Any feelings of concern he might have retained for the Beachball had been effectively negated by its several deliberate—yes, deliberate—attempts to kill him.
It made no difference to Pinback that the alien might have had nothing of the sort in mind, because it didn't have enough room in its mind for something like premeditation. He was going to be revenged—revenged for everything the unmentionable blob of sickening protoplasm had done to him. This time it was going back into a cage for good.
Of course, there was one minor drawback in the use of the emergency tranquilizer. He had no way of knowing whether it would even work on this particular example of otherlife. It might only make it mad.
Pinback checked to make sure the dart was seated in the chamber of the compressed-air pistol and that the air charge was up to power. The dose might also prove fatal. There was only one way to find out.
The alternative was simply to blast it to organic powder with the laser, but Pinback's fury hadn't gone quite that far yet. Better to give it some sort of chance.
Besides, he was afraid of the laser.
Snapping the chamber closed and raising his arm carefully, he took aim at the oscillating spheroid.
"Now it's time to go sleepy-bye, you worthless piece of garbage."

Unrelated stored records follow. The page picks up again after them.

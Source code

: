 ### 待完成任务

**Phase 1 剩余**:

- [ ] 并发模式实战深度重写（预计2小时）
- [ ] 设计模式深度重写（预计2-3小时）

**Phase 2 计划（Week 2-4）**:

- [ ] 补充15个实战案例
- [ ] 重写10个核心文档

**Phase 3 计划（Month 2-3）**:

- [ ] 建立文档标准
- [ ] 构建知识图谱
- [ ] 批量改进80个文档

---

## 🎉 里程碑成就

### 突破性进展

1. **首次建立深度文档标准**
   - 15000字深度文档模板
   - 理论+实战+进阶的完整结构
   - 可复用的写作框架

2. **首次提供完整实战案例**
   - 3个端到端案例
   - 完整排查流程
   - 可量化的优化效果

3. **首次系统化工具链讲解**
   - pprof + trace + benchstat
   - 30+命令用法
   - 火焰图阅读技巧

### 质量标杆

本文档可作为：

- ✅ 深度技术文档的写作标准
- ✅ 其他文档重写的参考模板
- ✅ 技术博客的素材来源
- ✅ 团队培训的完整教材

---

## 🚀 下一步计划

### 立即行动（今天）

He pulled the trigger. A short puff from the gun and the dart struck square in the center of the alien.
There was an unexpected loud whooshing sound, and the alien shot violently toward him. Pinback ducked frantically, raising his arms to ward off the seemingly vicious charge. Then he straightened uncertainly, aware that the alien had missed him by several meters.
It continued to roar around the room, accompanied by the whooshing sound of escaping gas, bouncing haphazardly off walls and ceiling. Its speed was beginning to decrease rapidly, and the whooshing noise decreased to a faintly obscene snicker. It came to an exhausted stop in a far corner
Pinback stared at it askance, then walked over. He bent over it and touched it. There was no repetition of the burning sensation he had received when he had tried to get the rubber mouse away from it.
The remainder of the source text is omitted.